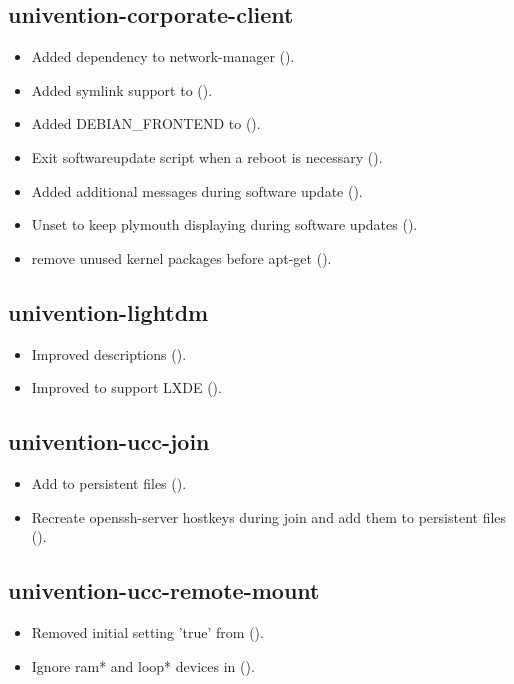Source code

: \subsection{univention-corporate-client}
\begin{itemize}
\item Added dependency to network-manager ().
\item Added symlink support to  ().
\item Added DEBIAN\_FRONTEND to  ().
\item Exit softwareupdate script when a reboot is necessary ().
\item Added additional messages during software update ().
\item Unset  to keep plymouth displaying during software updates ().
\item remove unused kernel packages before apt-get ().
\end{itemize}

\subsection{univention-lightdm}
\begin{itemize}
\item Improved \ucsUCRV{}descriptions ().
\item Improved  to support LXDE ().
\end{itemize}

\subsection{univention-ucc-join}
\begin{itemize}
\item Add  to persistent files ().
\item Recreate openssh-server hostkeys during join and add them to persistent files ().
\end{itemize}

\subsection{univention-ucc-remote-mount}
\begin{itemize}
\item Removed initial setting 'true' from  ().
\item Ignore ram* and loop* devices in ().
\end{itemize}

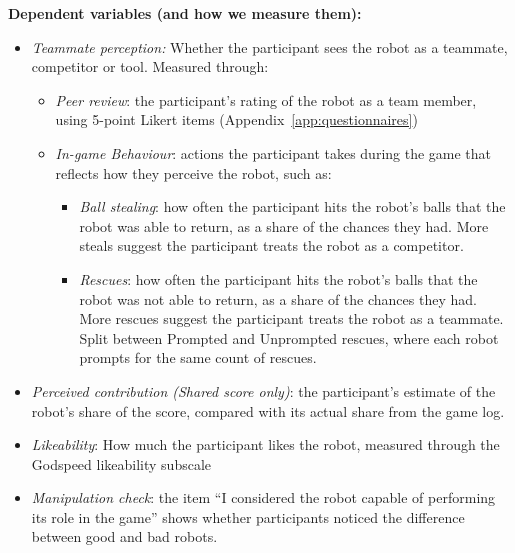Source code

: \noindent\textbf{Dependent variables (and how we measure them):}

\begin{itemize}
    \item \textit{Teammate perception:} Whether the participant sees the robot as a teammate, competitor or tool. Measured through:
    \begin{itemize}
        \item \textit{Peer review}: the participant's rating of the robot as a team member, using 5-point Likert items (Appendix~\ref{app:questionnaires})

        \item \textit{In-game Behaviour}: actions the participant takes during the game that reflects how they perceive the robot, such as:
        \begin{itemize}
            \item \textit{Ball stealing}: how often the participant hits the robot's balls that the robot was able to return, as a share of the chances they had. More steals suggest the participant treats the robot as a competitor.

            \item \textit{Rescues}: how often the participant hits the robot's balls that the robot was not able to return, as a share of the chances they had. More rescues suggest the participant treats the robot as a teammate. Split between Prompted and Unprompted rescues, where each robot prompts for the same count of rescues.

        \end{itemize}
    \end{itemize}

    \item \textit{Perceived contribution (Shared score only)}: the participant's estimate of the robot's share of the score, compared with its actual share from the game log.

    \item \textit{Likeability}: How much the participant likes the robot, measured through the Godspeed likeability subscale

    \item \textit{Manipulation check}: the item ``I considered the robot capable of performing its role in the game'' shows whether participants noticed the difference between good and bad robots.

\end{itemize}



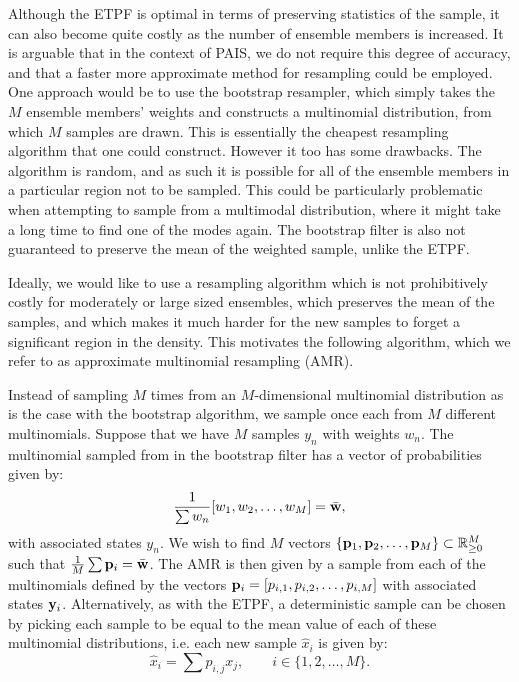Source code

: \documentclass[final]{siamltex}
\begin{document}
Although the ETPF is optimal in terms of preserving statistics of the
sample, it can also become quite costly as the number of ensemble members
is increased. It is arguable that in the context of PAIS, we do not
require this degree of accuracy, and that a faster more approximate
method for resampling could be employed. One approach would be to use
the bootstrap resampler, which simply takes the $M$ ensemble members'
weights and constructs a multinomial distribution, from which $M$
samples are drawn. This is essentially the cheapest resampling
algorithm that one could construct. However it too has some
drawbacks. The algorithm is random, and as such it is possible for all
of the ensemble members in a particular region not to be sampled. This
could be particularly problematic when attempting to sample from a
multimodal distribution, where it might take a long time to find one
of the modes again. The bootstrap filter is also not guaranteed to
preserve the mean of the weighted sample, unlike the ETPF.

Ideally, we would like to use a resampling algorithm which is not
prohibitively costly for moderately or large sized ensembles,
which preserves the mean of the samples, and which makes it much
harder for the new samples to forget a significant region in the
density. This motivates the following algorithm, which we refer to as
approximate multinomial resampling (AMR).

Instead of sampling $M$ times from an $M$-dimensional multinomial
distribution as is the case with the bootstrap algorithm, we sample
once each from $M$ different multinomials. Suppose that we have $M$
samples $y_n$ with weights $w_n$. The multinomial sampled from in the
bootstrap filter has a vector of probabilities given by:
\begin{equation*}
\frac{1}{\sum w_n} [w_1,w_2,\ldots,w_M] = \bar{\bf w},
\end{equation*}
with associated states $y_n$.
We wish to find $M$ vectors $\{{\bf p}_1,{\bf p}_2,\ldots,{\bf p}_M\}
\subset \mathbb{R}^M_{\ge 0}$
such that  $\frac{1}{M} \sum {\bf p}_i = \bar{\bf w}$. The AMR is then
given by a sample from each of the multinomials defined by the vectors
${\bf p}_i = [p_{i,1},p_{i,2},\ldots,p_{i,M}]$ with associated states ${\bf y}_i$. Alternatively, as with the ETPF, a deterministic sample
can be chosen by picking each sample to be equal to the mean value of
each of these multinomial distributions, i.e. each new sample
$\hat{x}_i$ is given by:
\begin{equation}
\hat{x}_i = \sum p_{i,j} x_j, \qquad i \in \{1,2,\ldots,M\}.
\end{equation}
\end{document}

══════════════════════════════

Assigned task
Leave the images out and give the rest of the data again exactly.

Task response
Source code

: \subsection{univention-corporate-client}
\begin{itemize}
\item Added dependency to network-manager ().
\item Added symlink support to  ().
\item Added DEBIAN\_FRONTEND to  ().
\item Exit softwareupdate script when a reboot is necessary ().
\item Added additional messages during software update ().
\item Unset  to keep plymouth displaying during software updates ().
\item remove unused kernel packages before apt-get ().
\end{itemize}

\subsection{univention-lightdm}
\begin{itemize}
\item Improved \ucsUCRV{}descriptions ().
\item Improved  to support LXDE ().
\end{itemize}

\subsection{univention-ucc-join}
\begin{itemize}
\item Add  to persistent files ().
\item Recreate openssh-server hostkeys during join and add them to persistent files ().
\end{itemize}

\subsection{univention-ucc-remote-mount}
\begin{itemize}
\item Removed initial setting 'true' from  ().
\item Ignore ram* and loop* devices in ().
\end{itemize}

Source code

: \noindent\textbf{Dependent variables (and how we measure them):}

\begin{itemize}
    \item \textit{Teammate perception:} Whether the participant sees the robot as a teammate, competitor or tool. Measured through:
    \begin{itemize}
        \item \textit{Peer review}: the participant's rating of the robot as a team member, using 5-point Likert items (Appendix~\ref{app:questionnaires})

        \item \textit{In-game Behaviour}: actions the participant takes during the game that reflects how they perceive the robot, such as:
        \begin{itemize}
            \item \textit{Ball stealing}: how often the participant hits the robot's balls that the robot was able to return, as a share of the chances they had. More steals suggest the participant treats the robot as a competitor.

            \item \textit{Rescues}: how often the participant hits the robot's balls that the robot was not able to return, as a share of the chances they had. More rescues suggest the participant treats the robot as a teammate. Split between Prompted and Unprompted rescues, where each robot prompts for the same count of rescues.

        \end{itemize}
    \end{itemize}

    \item \textit{Perceived contribution (Shared score only)}: the participant's estimate of the robot's share of the score, compared with its actual share from the game log.

    \item \textit{Likeability}: How much the participant likes the robot, measured through the Godspeed likeability subscale

    \item \textit{Manipulation check}: the item ``I considered the robot capable of performing its role in the game'' shows whether participants noticed the difference between good and bad robots.

\end{itemize}



Source code

: \documentclass[final]{siamltex}
\begin{document}
Although the ETPF is optimal in terms of preserving statistics of the
sample, it can also become quite costly as the number of ensemble members
is increased. It is arguable that in the context of PAIS, we do not
require this degree of accuracy, and that a faster more approximate
method for resampling could be employed. One approach would be to use
the bootstrap resampler, which simply takes the $M$ ensemble members'
weights and constructs a multinomial distribution, from which $M$
samples are drawn. This is essentially the cheapest resampling
algorithm that one could construct. However it too has some
drawbacks. The algorithm is random, and as such it is possible for all
of the ensemble members in a particular region not to be sampled. This
could be particularly problematic when attempting to sample from a
multimodal distribution, where it might take a long time to find one
of the modes again. The bootstrap filter is also not guaranteed to
preserve the mean of the weighted sample, unlike the ETPF.

Ideally, we would like to use a resampling algorithm which is not
prohibitively costly for moderately or large sized ensembles,
which preserves the mean of the samples, and which makes it much
harder for the new samples to forget a significant region in the
density. This motivates the following algorithm, which we refer to as
approximate multinomial resampling (AMR).

Instead of sampling $M$ times from an $M$-dimensional multinomial
distribution as is the case with the bootstrap algorithm, we sample
once each from $M$ different multinomials. Suppose that we have $M$
samples $y_n$ with weights $w_n$. The multinomial sampled from in the
bootstrap filter has a vector of probabilities given by:
\begin{equation*}
\frac{1}{\sum w_n} [w_1,w_2,\ldots,w_M] = \bar{\bf w},
\end{equation*}
with associated states $y_n$.
We wish to find $M$ vectors $\{{\bf p}_1,{\bf p}_2,\ldots,{\bf p}_M\}
\subset \mathbb{R}^M_{\ge 0}$
such that  $\frac{1}{M} \sum {\bf p}_i = \bar{\bf w}$. The AMR is then
given by a sample from each of the multinomials defined by the vectors
${\bf p}_i = [p_{i,1},p_{i,2},\ldots,p_{i,M}]$ with associated states ${\bf y}_i$. Alternatively, as with the ETPF, a deterministic sample
can be chosen by picking each sample to be equal to the mean value of
each of these multinomial distributions, i.e. each new sample
$\hat{x}_i$ is given by:
\begin{equation}
\hat{x}_i = \sum p_{i,j} x_j, \qquad i \in \{1,2,\ldots,M\}.
\end{equation}
\end{document}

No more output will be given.